It is known that mutations in the gene responsible for the amyloid precursor protein (APP) are implicated in the development of Alzheimer’s Disease (AD). However, a new study recently published in the Journal of Alzheimer’s Disease, and drawing on work from the EU-funded AGGRESSOTYPE project, has reported for the first time a link between these protein variants and childhood cognitive ability.
The study specifically observed an association between the APP gene and Performance IQ (PIQ). PIQ is believed to reflect fluid intelligence, referring to problem solving and reasoning abilities reliant on working memory, unlike so-called crystallised intelligence which denotes accumulated knowledge. The work raises questions about the protein’s role in neuroplasticity and later cognitive disorders.
The role of neuroplasticity in cognitive health
Communication between cells in the brain occurs via synapses which contain
specialist proteins. Intellectual and cognitive function relies on this neural network retaining adaptability, known as neuroplasticity.

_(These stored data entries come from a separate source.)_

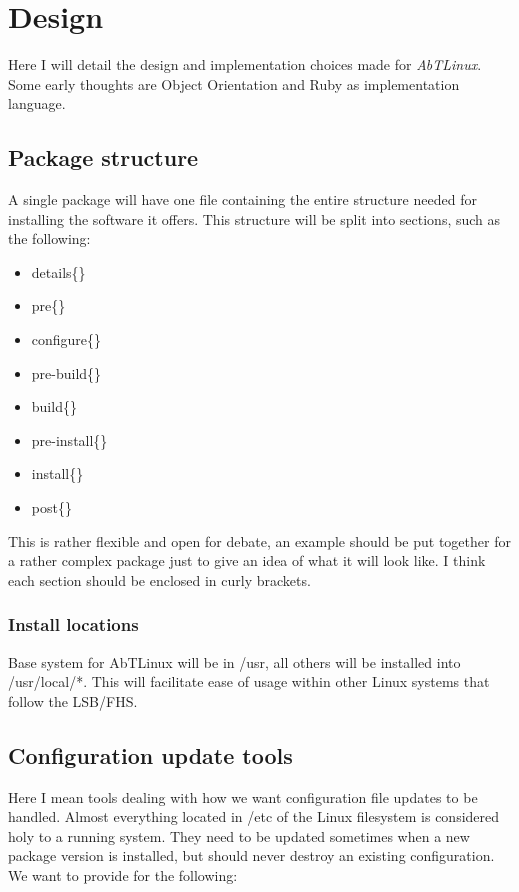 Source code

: \newpage
\section{Design}  
Here I will detail the design and implementation choices made for
\emph{AbTLinux}. Some early thoughts are Object Orientation and Ruby 
as implementation language. 

\subsection{Package structure}
A single package will have one file containing the entire structure needed for
installing the software it offers. This structure will be split into sections,
such as the following:
\begin{itemize}
  \item details\{\}
  \item pre\{\}
  \item configure\{\}
  \item pre-build\{\}
  \item build\{\}
  \item pre-install\{\}
  \item install\{\}
  \item post\{\}
\end{itemize}

This is rather flexible and open for debate, an example should be put together
for a rather complex package just to give an idea of what it will look like.
I think each section should be enclosed in curly brackets.

\subsubsection{Install locations}
Base system for AbTLinux will be in /usr, all others will be installed into /usr/local/*.
This will facilitate ease of usage within other Linux systems that follow the LSB/FHS.

\subsection{Configuration update tools}
Here I mean tools dealing with how we want configuration file updates to be
handled. Almost everything located in /etc of the Linux filesystem is considered
holy to a running system. They need to be updated sometimes when a new package
version is installed, but should never destroy an existing configuration. We
want to provide for the following:

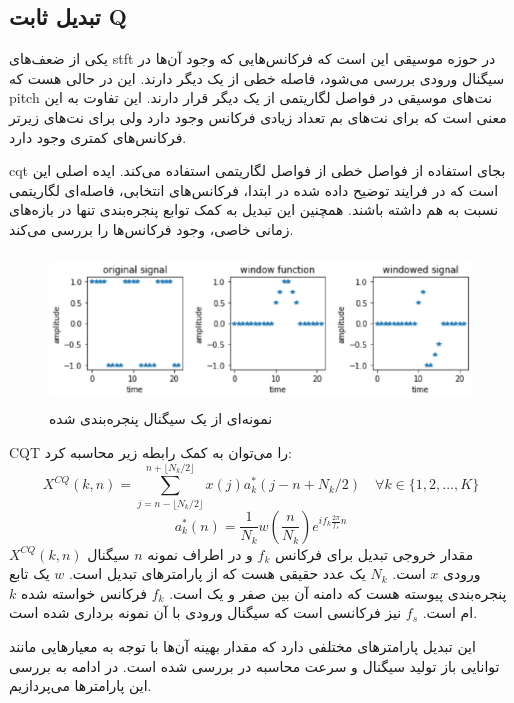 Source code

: \subsection{تبدیل ثابت Q}
یکی از ضعف‌های \gls{stft} در حوزه موسیقی این است که فرکانس‌هایی که وجود آن‌ها در
سیگنال ورودی بررسی می‌شود، فاصله خطی از یک دیگر دارند. این در حالی هست که
\gls{pitch} نت‌های موسیقی در فواصل لگاریتمی از یک دیگر قرار دارند. این تفاوت‌ به
این معنی است که برای نت‌های بم تعداد زیادی فرکانس وجود دارد ولی برای نت‌های
زیرتر فرکانس‌های کمتری وجود دارد.

\gls{cqt} بجای استفاده از فواصل خطی از فواصل لگاریتمی استفاده می‌کند. ایده اصلی
این است که در فرایند توضیح داده شده در ابتدا، فرکانس‌های انتخابی، فاصله‌ای
لگاریتمی نسبت به هم داشته باشند. همچنین این تبدیل به کمک توابع پنجره‌بندی تنها
در بازه‌های زمانی خاصی، وجود فرکانس‌ها را بررسی می‌کند.
\begin{figure}
    \centering
    \includegraphics[height=4cm]{./statics/windowed_signal.png}
    \caption{نمونه‌ای از یک سیگنال پنجره‌بندی شده}
\end{figure}

\gls{CQT} را می‌توان به کمک رابطه زیر محاسبه کرد:
\begin{equation}
    X^{CQ}(k, n) = \sum_{j=n-\lfloor N_k / 2 \rfloor}^{n+\lfloor N_k / 2 \rfloor} x(j)a_k^*(j-n+N_k/2) \quad \forall k \in \{1, 2, ..., K \}
\end{equation}
\begin{equation}
    a_k^*(n) = \frac{1}{N_k} w (\frac{n}{N_k}) e^{if_k\frac{2\pi}{f_s}n}
\end{equation}
$X^{CQ}(k, n)$ مقدار خروجی تبدیل برای فرکانس $f_k$ و در اطراف نمونه $n$ سیگنال
ورودی $x$ است. $N_k$ یک عدد حقیقی هست که از پارامترهای تبدیل است. $w$ یک تابع
پنجره‌بندی پیوسته هست که دامنه آن بین صفر و یک است. $f_k$ فرکانس خواسته شده‌
$k$ام است. $f_s$ نیز فرکانسی است که سیگنال ورودی با آن نمونه برداری شده است.

این تبدیل پارامترهای مختلفی دارد که مقدار بهینه آن‌ها با توجه به معیار‌هایی
مانند توانایی باز تولید سیگنال و سرعت محاسبه در \cite{schorkhuber2010constant}
بررسی شده است. در ادامه به بررسی این پارامترها می‌پردازیم.

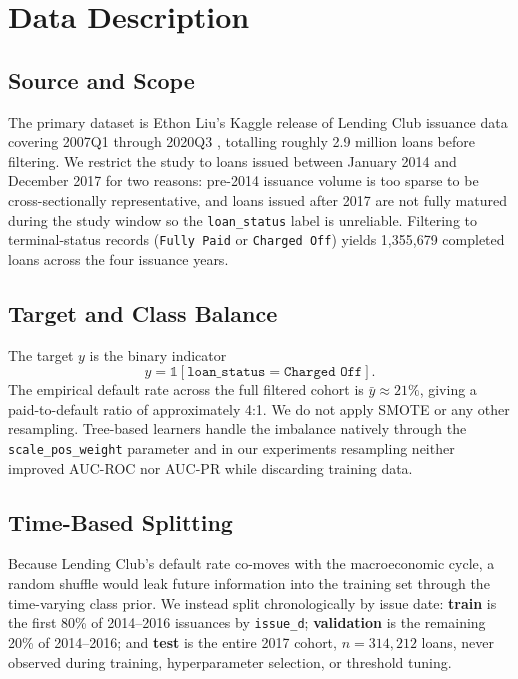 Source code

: \documentclass[conference]{IEEEtran}
\begin{document}
\section{Data Description}

\subsection{Source and Scope}

The primary dataset is Ethon Liu's Kaggle release of Lending Club issuance
data covering 2007Q1 through 2020Q3 \cite{lendingclub_kaggle}, totalling
roughly 2.9 million loans before filtering. We restrict the study to loans
issued between January 2014 and December 2017 for two reasons: pre-2014
issuance volume is too sparse to be cross-sectionally representative, and
loans issued after 2017 are not fully matured during the study window so the
\texttt{loan\_status} label is unreliable. Filtering to terminal-status
records (\texttt{Fully Paid} or \texttt{Charged Off}) yields 1{,}355{,}679
completed loans across the four issuance years.

\subsection{Target and Class Balance}

The target $y$ is the binary indicator
\[
y = \mathbb{1}[\texttt{loan\_status} = \texttt{Charged Off}].
\]
The empirical default rate across the full filtered cohort is
$\bar{y} \approx 21\%$, giving a paid-to-default ratio of approximately 4:1.
We do not apply SMOTE or any other resampling. Tree-based learners handle
the imbalance natively through the \texttt{scale\_pos\_weight} parameter and
in our experiments resampling neither improved AUC-ROC nor AUC-PR while
discarding training data.

\subsection{Time-Based Splitting}

Because Lending Club's default rate co-moves with the macroeconomic cycle, a
random shuffle would leak future information into the training set through
the time-varying class prior. We instead split chronologically by issue date:
\textbf{train} is the first 80\% of 2014--2016 issuances by
\texttt{issue\_d}; \textbf{validation} is the remaining 20\% of 2014--2016;
and \textbf{test} is the entire 2017 cohort, $n = 314{,}212$ loans, never
observed during training, hyperparameter selection, or threshold tuning.
\end{document}
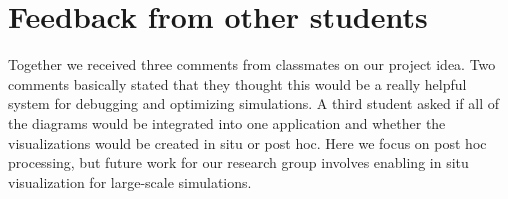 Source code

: \documentclass{acm_proc_article-sp}
\begin{document}
\section{Feedback from other students}
Together we received three comments from classmates on our project idea.  Two comments basically stated that they thought this would be a really helpful system for debugging and optimizing simulations.  A third student asked if all of the diagrams would be integrated into one application and whether the visualizations would be created in situ or post hoc.  Here we focus on post hoc processing, but future work for our research group involves enabling in situ visualization for large-scale simulations.  







%

%
%


\end{document}
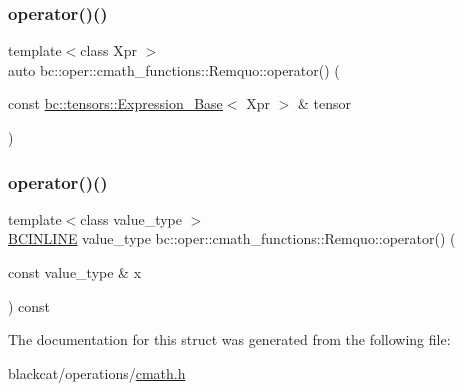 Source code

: \mbox{\label{structbc_1_1oper_1_1cmath__functions_1_1Remquo_a5e851d9c26d2c5bcf525e77dd626537b}} 
\subsubsection{\texorpdfstring{operator()()}{operator()()}\hspace{0.1cm}{\footnotesize\ttfamily [2/3]}}
{\footnotesize\ttfamily template$<$class Xpr $>$ \\
auto bc\+::oper\+::cmath\+\_\+functions\+::\+Remquo\+::operator() (\begin{DoxyParamCaption}\item[{const \hyperlink{classbc_1_1tensors_1_1Expression__Base}{bc\+::tensors\+::\+Expression\+\_\+\+Base}$<$ Xpr $>$ \&}]{tensor }\end{DoxyParamCaption})\hspace{0.3cm}{\ttfamily [inline]}}

\mbox{\label{structbc_1_1oper_1_1cmath__functions_1_1Remquo_a839e6c3319227cd9a2ac070f6355d82f}} 
\subsubsection{\texorpdfstring{operator()()}{operator()()}\hspace{0.1cm}{\footnotesize\ttfamily [3/3]}}
{\footnotesize\ttfamily template$<$class value\+\_\+type $>$ \\
\hyperlink{common_8h_a6699e8b0449da5c0fafb878e59c1d4b1}{B\+C\+I\+N\+L\+I\+NE} value\+\_\+type bc\+::oper\+::cmath\+\_\+functions\+::\+Remquo\+::operator() (\begin{DoxyParamCaption}\item[{const value\+\_\+type \&}]{x }\end{DoxyParamCaption}) const\hspace{0.3cm}{\ttfamily [inline]}}



The documentation for this struct was generated from the following file\+:\begin{DoxyCompactItemize}
\item 
blackcat/operations/\hyperlink{cmath_8h}{cmath.\+h}\end{DoxyCompactItemize}
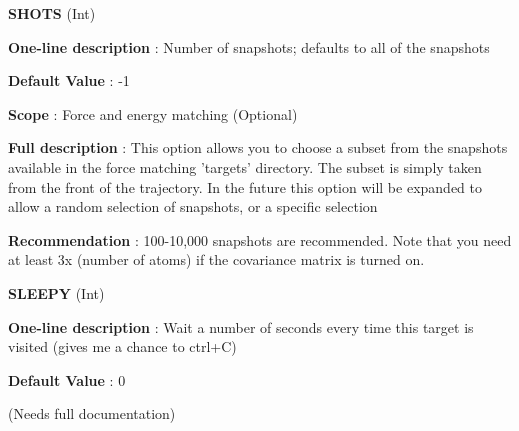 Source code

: \begin{DoxyItemize}
\item {\bfseries  S\-H\-O\-T\-S } (Int) \par
{\bfseries  One-\/line description }\-: Number of snapshots; defaults to all of the snapshots \par
{\bfseries  Default Value }\-: -\/1 \par
{\bfseries  Scope }\-: Force and energy matching (Optional) \par
{\bfseries  Full description }\-: This option allows you to choose a subset from the snapshots available in the force matching 'targets' directory. The subset is simply taken from the front of the trajectory. In the future this option will be expanded to allow a random selection of snapshots, or a specific selection \par
{\bfseries  Recommendation }\-: 100-\/10,000 snapshots are recommended. Note that you need at least 3x (number of atoms) if the covariance matrix is turned on.\end{DoxyItemize}
\begin{DoxyItemize}
\item {\bfseries  S\-L\-E\-E\-P\-Y } (Int) \par
{\bfseries  One-\/line description }\-: Wait a number of seconds every time this target is visited (gives me a chance to ctrl+\-C) \par
{\bfseries  Default Value }\-: 0 \par
(Needs full documentation)\end{DoxyItemize}
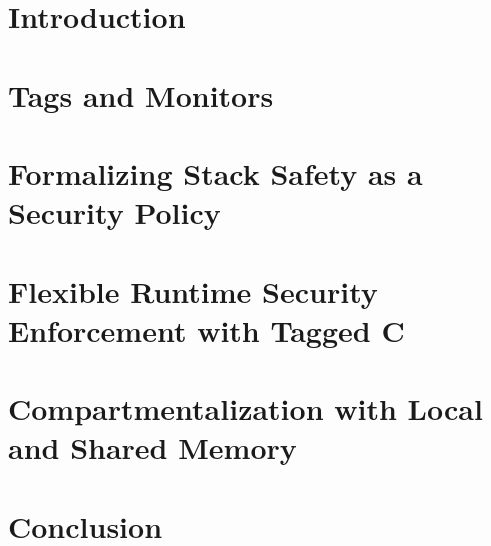 \documentclass[double,12pt]{psutex}
\theoremstyle{definition}
\begin{document}
\chapter{Introduction}
\label{ch:intro}


\chapter{Tags and Monitors}
\label{ch:background}

\chapter{Formalizing Stack Safety as a Security Policy}
\label{ch:stacksafety}


\chapter{Flexible Runtime Security Enforcement with Tagged C}
\label{ch:taggedc}


\chapter{Compartmentalization with Local and Shared Memory}
\label{ch:compartments}


\chapter{Conclusion}
\label{ch:conclusion}




\end{document}
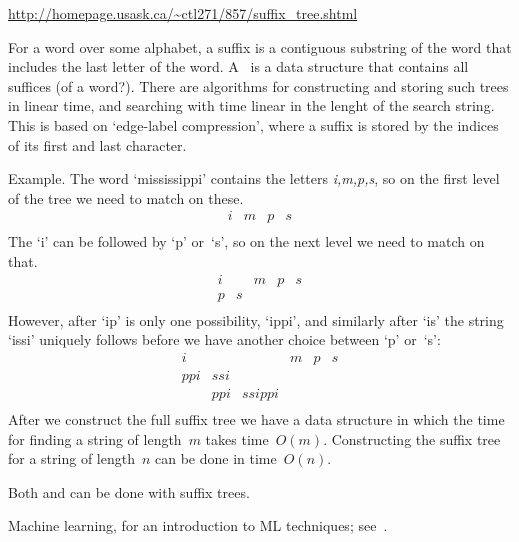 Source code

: \url{http://homepage.usask.ca/~ctl271/857/suffix_tree.shtml}

For a word over some alphabet, a suffix is a contiguous substring of
the word that includes the last letter of the
word. A~ is a data structure that contains all
suffices (of a word?). There are algorithms for constructing and
storing such trees in linear time, and searching with time linear in
the lenght of the search string. This is based on `edge-label
compression', where a suffix is stored by the indices of its first and
last character.

Example. The word `mississippi' contains the letters \emph{i,m,p,s},
so on the first level of the tree we need to match on these.
\[ 
\begin{array}{*{12}{c}}
i&m&p&s\\
\end{array}
\]
The `i' can be followed by `p' or~`s', so on the next level
we need to match on that.
\[ 
\begin{array}{*{12}{c}}
i& &m&p&s\\
p&s\\
\end{array}
\]
However, after `ip' is only one possibility, `ippi', 
and similarly after `is' the string `issi' uniquely
follows before we have another choice between `p' or~`s':
\[ 
\begin{array}{*{12}{c}}
i  &   &      &m&p&s\\
ppi&ssi\\
   &ppi&ssippi\\
\end{array}
\]
After we construct the full suffix tree we have a data structure
in which the time for finding a string of length~$m$ takes
time~$O(m)$.
Constructing the suffix tree for a string of length~$n$ 
can be done in time~$O(n)$.

Both 
 and  can
be done with suffix trees.

\begin{notready}
Machine learning, for an introduction to ML techniques; see~\cite{Tara:MLbiology}.
\end{notready}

However, mutations in some of these synaptic proteins can lead to brain dysfunctions and disorders, such as epilepsy or autism.
Researchers in this study focused specifically on a cluster of genes referred to collectively as the ‘ARC complex’ for their association with the Activity-regulated cytoskeleton associated protein (Arc). Arc and its regulators and inter-actors are known to facilitate neuroplasticity. However, the genes in the ARC complex have also been implicated in a number of conditions characterised by cognitive disabilities, most notably, Alzheimer’s’ Disease. The study was therefore predicated on the theory that the ARC complex may be an important determinant of cognitive abilities throughout the lifespan and also of age-related dementia.
To conduct the study, the researchers analysed both the IQ scores and genetic markers of 5,165 children from the Avon Longitudinal Study of Parents and Children. They then examined the DNA sequence variations of 17,008 adults with AD, alongside 37,154 healthy adults. They also considered the genetic data of 112,151 adults assessed on cognitive functions.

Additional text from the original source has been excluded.